The United Nations Security Council has answered North Korea’s latest misdeeds on nuclear and other weapons testing by increasing the severity and sweep of sanctions against it.

These include an obligation by Pyongyang’s trading partners to inspect its imports and exports to prevent it from moving goods that contribute to the advancement of its weapons programs. This puts a particular burden on China, the only nation other than South Korea and Russia that borders North Korea.

China voted for the sanctions. Nevertheless, China is unwilling to see an economic collapse by its neighbor that would send untold numbers of North Korea’s 25 million people flowing across the border as refugees or migrants.

Thus, although the sanctions might help bring North Korea to reason – the Iran nuclear sanctions deal is a model – its situation is not changed much by the U.N. resolution.
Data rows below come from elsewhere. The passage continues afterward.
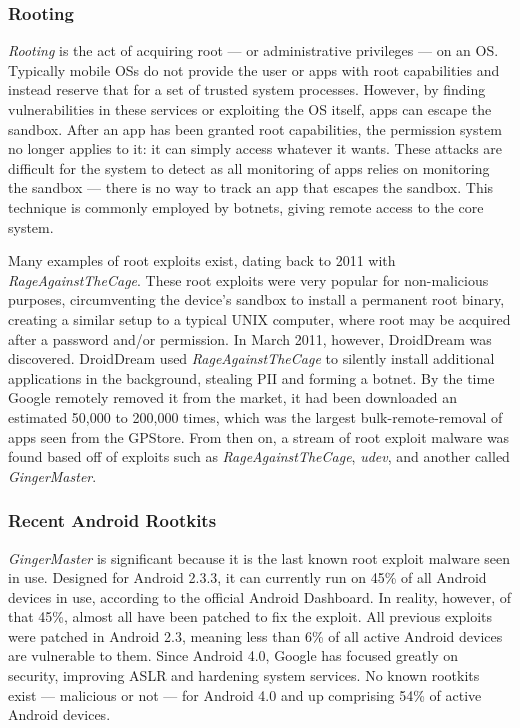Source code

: \documentclass{acm_proc_article-sp}
\begin{document}
\subsubsection{Rooting}
\textit{Rooting} is the act of acquiring root --- or administrative privileges --- on an OS. Typically mobile OSs do not provide the user or apps with root capabilities and instead reserve that for a set of trusted system processes. However, by finding vulnerabilities in these services or exploiting the OS itself, apps can escape the sandbox. After an app has been granted root capabilities, the permission system no longer applies to it: it can simply access whatever it wants. These attacks are difficult for the system to detect as all monitoring of apps relies on monitoring the sandbox --- there is no way to track an app that escapes the sandbox. This technique is commonly employed by botnets, giving remote access to the core system. 

Many examples of root exploits exist, dating back to 2011 with \textit{RageAgainstTheCage}\citep{droiddream}. These root exploits were very popular for non-malicious purposes, circumventing the device's sandbox to install a permanent root binary, creating a similar setup to a typical UNIX computer, where root may be acquired after a password and/or permission. In March 2011, however, DroidDream was discovered. DroidDream used \textit{RageAgainstTheCage} to silently install additional applications in the background, stealing PII and forming a botnet. By the time Google remotely removed it from the market, it had been downloaded an estimated 50,000 to 200,000 times\citep{castillo2010android}, which was the largest bulk-remote-removal of apps seen from the GPStore. From then on, a stream of root exploit malware was found based off of exploits such as \textit{RageAgainstTheCage}, \textit{udev}, and another called \textit{GingerMaster}\citep{gingermaster}.

\subsubsection{Recent Android Rootkits}
\label{sec:recentrootkits}
\textit{GingerMaster}\citep{cskills2011} is significant because it is the last known root exploit malware seen in use. Designed for Android 2.3.3, it can currently run on 45\% of all Android devices in use, according to the official Android Dashboard\citep{androiddashboard}. In reality, however, of that 45\%, almost all have been patched to fix the exploit\citep{cskills2011}. All previous exploits were patched in Android 2.3\citep{cskills2011}, meaning less than 6\% of all active Android devices are vulnerable to them. Since Android 4.0, Google has focused greatly on security, improving ASLR\citep{threatpost2012} and hardening system services\citep{androidjbsecurity}. No known rootkits exist --- malicious or not --- for Android 4.0 and up comprising 54\% of active Android devices.
\end{document}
It is still a miserably poor, underdeveloped state with only 3 percent of its roads paved and a high percentage of its population hungry. It also has a huge army, with about 1.2 million North Koreans under arms.
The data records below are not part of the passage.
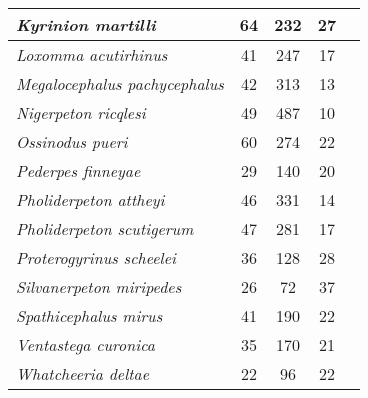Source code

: \begin{tabular}{|L{4.5cm}|c|c|c|L{4.5cm}|}
\textit{Kyrinion martilli}&64&232&27&\\\hline
\textit{Loxomma acutirhinus}&41&247&17&\\\hline
\textit{Megalocephalus pachycephalus}&42&313&13&\\\hline
\textit{Nigerpeton ricqlesi}&49&487&10&\cite{Beau77a}\\\hline
\textit{Ossinodus pueri}&60&274&22&\\\hline
\textit{Pederpes finneyae}&29&140&20&\\\hline
\textit{Pholiderpeton attheyi}&46&331&14&\cite{Clac04a}\\\hline
\textit{Pholiderpeton scutigerum}&47&281&17&\cite{Bent90a}\\\hline
\textit{Proterogyrinus scheelei}&36&128&28&\cite{Clac02b,Porr15a}\\\hline
\textit{Silvanerpeton miripedes}&26&72&37&\cite{Miln09a}\\\hline
\textit{Spathicephalus mirus}&41&190&22&\\\hline
\textit{Ventastega curonica}&35&170&21&\\\hline
\textit{Whatcheeria deltae}&22&96&22&\\\hline
\end{tabular}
North Korea’s leader is 33-year-old Kim Jong Un. While it is easy to make fun of his haircut and his sometimes murderous actions, the fact is he appears to be in charge. So the country remains a ramshackle state with nuclear weapons led by an insecure, now third-generation dynastic figure.

No one, including South Korea, wants to invade North Korea and clean it out. That should be the last thing the United States wants, with 28,500 American troops based in South Korea as a tripwire against an invasion from the north.

The new sanctions are mostly a symbolic act, accompanied by probably ill-founded hope. Whether they lead to real change won’t be known for a while.